*What to produce*. Your answer is the lines from the one that has "如果你也觉得时间很重要，那就用钱去换时间。" through the last line of the records below, retyped exactly and alone.

*Supplied material*.

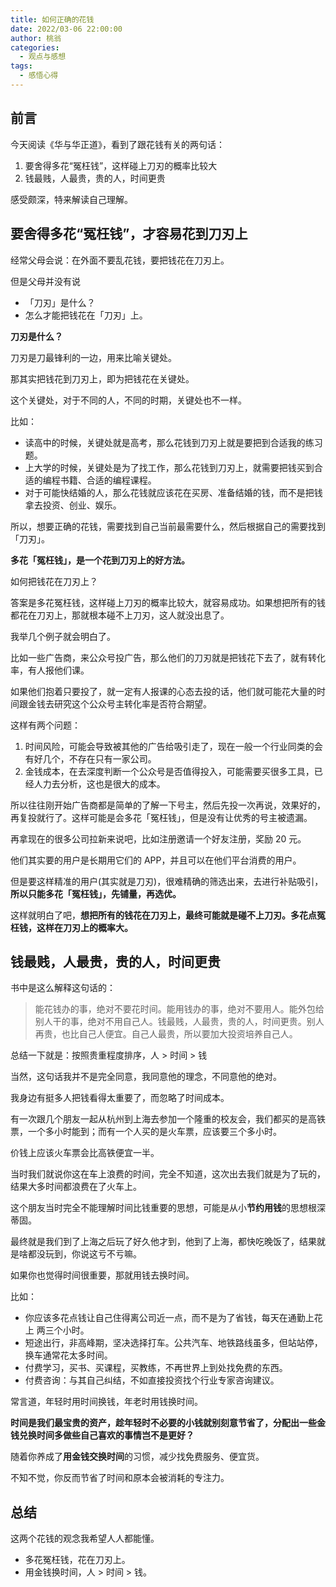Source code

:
 ```yaml
---
title: 如何正确的花钱
date: 2022/03-06 22:00:00
author: 桃翁
categories: 
  - 观点与感想
tags: 
  - 感悟心得
---
```


## 前言

今天阅读《华与华正道》，看到了跟花钱有关的两句话：

1. 要舍得多花“冤枉钱”，这样碰上刀刃的概率比较大
2. 钱最贱，人最贵，贵的人，时间更贵

感受颇深，特来解读自己理解。

## 要舍得多花“冤枉钱”，才容易花到刀刃上

经常父母会说：在外面不要乱花钱，要把钱花在刀刃上。

但是父母并没有说

* 「刀刃」是什么？
* 怎么才能把钱花在「刀刃」上。

**刀刃是什么？**

刀刃是刀最锋利的一边，用来比喻关键处。

那其实把钱花到刀刃上，即为把钱花在关键处。

这个关键处，对于不同的人，不同的时期，关键处也不一样。

比如：

* 读高中的时候，关键处就是高考，那么花钱到刀刃上就是要把到合适我的练习题。
* 上大学的时候，关键处是为了找工作，那么花钱到刀刃上，就需要把钱买到合适的编程书籍、合适的编程课程。
* 对于可能快结婚的人，那么花钱就应该花在买房、准备结婚的钱，而不是把钱拿去投资、创业、娱乐。

所以，想要正确的花钱，需要找到自己当前最需要什么，然后根据自己的需要找到「刀刃」。

**多花「冤枉钱」，是一个花到刀刃上的好方法。**

如何把钱花在刀刃上？

答案是多花冤枉钱，这样碰上刀刃的概率比较大，就容易成功。如果想把所有的钱都花在刀刃上，那就根本碰不上刀刃，这人就没出息了。

我举几个例子就会明白了。

比如一些广告商，来公众号投广告，那么他们的刀刃就是把钱花下去了，就有转化率，有人报他们课。

如果他们抱着只要投了，就一定有人报课的心态去投的话，他们就可能花大量的时间跟金钱去研究这个公众号主转化率是否符合期望。

这样有两个问题：

1. 时间风险，可能会导致被其他的广告给吸引走了，现在一般一个行业同类的会有好几个，不存在只有一家公司。
2. 金钱成本，在去深度判断一个公众号是否值得投入，可能需要买很多工具，已经人力去分析，这也是很大的成本。

所以往往刚开始广告商都是简单的了解一下号主，然后先投一次再说，效果好的，再复投就行了。这样可能是会多花「冤枉钱」，但是没有让优秀的号主被遗漏。

再拿现在的很多公司拉新来说吧，比如注册邀请一个好友注册，奖励 20 元。

他们其实要的用户是长期用它们的 APP，并且可以在他们平台消费的用户。

但是要这样精准的用户(其实就是刀刃)，很难精确的筛选出来，去进行补贴吸引，**所以只能多花「冤枉钱」，先铺量，再选优。**

这样就明白了吧，**想把所有的钱花在刀刃上，最终可能就是碰不上刀刃。多花点冤枉钱，这样在刀刃上的概率大。**

## 钱最贱，人最贵，贵的人，时间更贵

书中是这么解释这句话的：

> 能花钱办的事，绝对不要花时间。能用钱办的事，绝对不要用人。能外包给别人干的事，绝对不用自己人。钱最贱，人最贵，贵的人，时间更贵。别人再贵，也比自己人便宜。自己人最贵，所以要加大投资培养自己人。


总结一下就是：按照贵重程度排序，人 > 时间 > 钱

当然，这句话我并不是完全同意，我同意他的理念，不同意他的绝对。

我身边有挺多人把钱看得太重要了，而忽略了时间成本。

有一次跟几个朋友一起从杭州到上海去参加一个隆重的校友会，我们都买的是高铁票，一个多小时能到；而有一个人买的是火车票，应该要三个多小时。

价钱上应该火车票会比高铁便宜一半。

当时我们就说你这在车上浪费的时间，完全不知道，这次出去我们就是为了玩的，结果大多时间都浪费在了火车上。

这个朋友当时完全不能理解时间比钱重要的思想，可能是从小**节约用钱**的思想根深蒂固。

最终就是我们到了上海之后玩了好久他才到，他到了上海，都快吃晚饭了，结果就是啥都没玩到，你说这亏不亏嘛。

如果你也觉得时间很重要，那就用钱去换时间。

比如：

* 你应该多花点钱让自己住得离公司近一点，而不是为了省钱，每天在通勤上花上 两三个小时。
* 短途出行，非高峰期，坚决选择打车。公共汽车、地铁路线虽多，但站站停，换车通常花太多时间。
* 付费学习，买书、买课程，买教练，不再世界上到处找免费的东西。
* 付费咨询：与其自己纠结，不如直接投资找个行业专家咨询建议。

常言道，年轻时用时间换钱，年老时用钱换时间。

**时间是我们最宝贵的资产，趁年轻时不必要的小钱就别刻意节省了，分配出一些金钱兑换时间多做些自己喜欢的事情岂不是更好？**

随着你养成了**用金钱交换时间**的习惯，减少找免费服务、便宜货。

不知不觉，你反而节省了时间和原本会被消耗的专注力。

## 总结

这两个花钱的观念我希望人人都能懂。

* 多花冤枉钱，花在刀刃上。
* 用金钱换时间，人 > 时间 > 钱。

*Answer below*.
如果你也觉得时间很重要，那就用钱去换时间。

比如：

* 你应该多花点钱让自己住得离公司近一点，而不是为了省钱，每天在通勤上花上 两三个小时。
* 短途出行，非高峰期，坚决选择打车。公共汽车、地铁路线虽多，但站站停，换车通常花太多时间。
* 付费学习，买书、买课程，买教练，不再世界上到处找免费的东西。
* 付费咨询：与其自己纠结，不如直接投资找个行业专家咨询建议。

常言道，年轻时用时间换钱，年老时用钱换时间。

**时间是我们最宝贵的资产，趁年轻时不必要的小钱就别刻意节省了，分配出一些金钱兑换时间多做些自己喜欢的事情岂不是更好？**

随着你养成了**用金钱交换时间**的习惯，减少找免费服务、便宜货。

不知不觉，你反而节省了时间和原本会被消耗的专注力。

## 总结

这两个花钱的观念我希望人人都能懂。

* 多花冤枉钱，花在刀刃上。
* 用金钱换时间，人 > 时间 > 钱。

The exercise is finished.